Had he been suggesting that she…? Allegra halted herself there, because it was ridiculous to even entertain such a thought—yet… Who’d have thought when she stepped inside the bar, or when she had walked out of her job, that just a few hours later she’d be sharing a bottle of champagne with the Crown Prince of Santina.
She would have hid in the ladies’ for a little while longer, would have straightened out her thoughts before heading back out there, but a couple of the women Alex had been avoiding came in then and didn’t shoot her the most friendly of looks.
‘I said that I didn’t want any more champagne.’ The waitress was about to open another bottle when she returned.
‘Just leave it there unopened,’ Alessandro said to the waitress as Allegra sat down. ‘We might have something to celebrate later.’
‘Not with me you won’t,’ Allegra said.
‘We could just take it back to my—’
‘I think you’ve very much got the wrong impression of me,’ Allegra said primly, so primly she hoped he could not hazard a guess as to her suddenly wild thoughts, because she would love him to pick up that bottle, would love to dive into a taxi and be kissed all the way back to his place, to sit and drink champagne on a sheet rumpled by their lovemaking.

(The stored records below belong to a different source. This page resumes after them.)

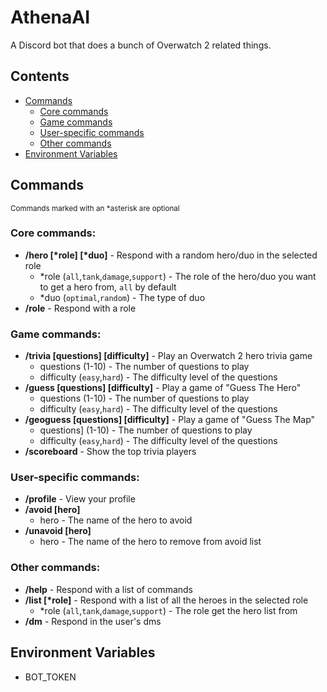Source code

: # AthenaAI
A Discord bot that does a bunch of Overwatch 2 related things.
## Contents
- [Commands](https://github.com/Algore101/AthenaAI#commands)
  - [Core commands](https://github.com/Algore101/AthenaAI#core-commands)
  - [Game commands](https://github.com/Algore101/AthenaAI#game-commands)
  - [User-specific commands](https://github.com/Algore101/AthenaAI#user-specific-commands)
  - [Other commands](https://github.com/Algore101/AthenaAI#other-commands)
- [Environment Variables](https://github.com/Algore101/AthenaAI#environment-variables)

## Commands
<sub>Commands marked with an \*asterisk are optional</sub>
### Core commands:
- **/hero [\*role] [\*duo]** - Respond with a random hero/duo in the selected role
  - \*role (`all`,`tank`,`damage`,`support`) - The role of the hero/duo you want to get a hero from, `all` by default
  - \*duo (`optimal`,`random`) - The type of duo 
- **/role** - Respond with a role
### Game commands:
- **/trivia [questions] [difficulty]** - Play an Overwatch 2 hero trivia game
  - questions (1-10) - The number of questions to play
  - difficulty (`easy`,`hard`) - The difficulty level of the questions
- **/guess [questions] [difficulty]** - Play a game of "Guess The Hero"
  - questions (1-10) - The number of questions to play
  - difficulty (`easy`,`hard`) - The difficulty level of the questions
- **/geoguess [questions] [difficulty]** - Play a game of "Guess The Map"
  - questions] (1-10) - The number of questions to play
  - difficulty (`easy`,`hard`) - The difficulty level of the questions
- **/scoreboard** - Show the top trivia players
### User-specific commands:
- **/profile** - View your profile
- **/avoid [hero]**
  -  hero - The name of the hero to avoid
- **/unavoid [hero]**
  - hero - The name of the hero to remove from avoid list
### Other commands:
- **/help** - Respond with a list of commands
- **/list [\*role]** - Respond with a list of all the heroes in the selected role
  - \*role (`all`,`tank`,`damage`,`support`) - The role get the hero list from
- **/dm** - Respond in the user's dms
## Environment Variables
- BOT_TOKEN

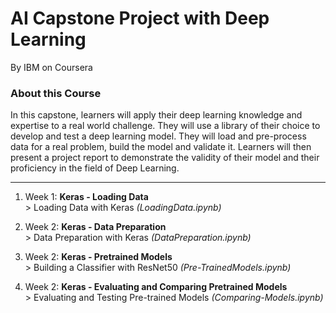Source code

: # AI Capstone Project with Deep Learning

By IBM on Coursera

### About this Course

In this capstone, learners will apply their deep learning knowledge and expertise to a real world challenge.  They will use a library of their choice to develop and test a deep learning model. They will load and pre-process data for a real problem, build the model and validate it. Learners  will then present a project report to demonstrate the validity of their model and their proficiency in the field of Deep Learning.

--------------------------------------------------------------------------------------------------------------------------------------------------------

1. Week 1: **Keras - Loading Data** </br>
                > Loading Data with Keras _(LoadingData.ipynb)_ </br>
                
2. Week 2: **Keras - Data Preparation** </br>
                > Data Preparation with Keras _(DataPreparation.ipynb)_ </br>  
                
3. Week 2: **Keras - Pretrained Models** </br>
                > Building a Classifier with ResNet50 _(Pre-TrainedModels.ipynb)_ </br>  
                
4. Week 2: **Keras - Evaluating and Comparing Pretrained Models** </br>
                > Evaluating and Testing Pre-trained Models _(Comparing-Models.ipynb)_ </br>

God, but she’d had too much to drink and, mixed with this man, she was having trouble attempting rational thought. ‘Half a bottle of champagne and I’m well over my limit—and I don’t leave bars with men I’ve barely met.’
‘I was joking,’ Alex lied, for he had been hoping. ‘What about my other suggestion? Do you want to be my fiancée?’
‘Alex…’ Allegra said. ‘Why, when I didn’t even want to have a drink with you, do you think I’d even entertain—’
‘A million pounds.’
She laughed, because these things didn’t happen, and he had to be joking. When he pulled out a chequebook, she laughed even more, because it was crazy. Except when he handed it to her, his hand was completely steady and he wasn’t laughing.
‘You might not have to do anything. I will fly to Santina tomorrow and tell my family and Anna. The people will be outraged. Soon enough I’ll be told to reverse my foolish decision, to come back to London till the scandal dies down.’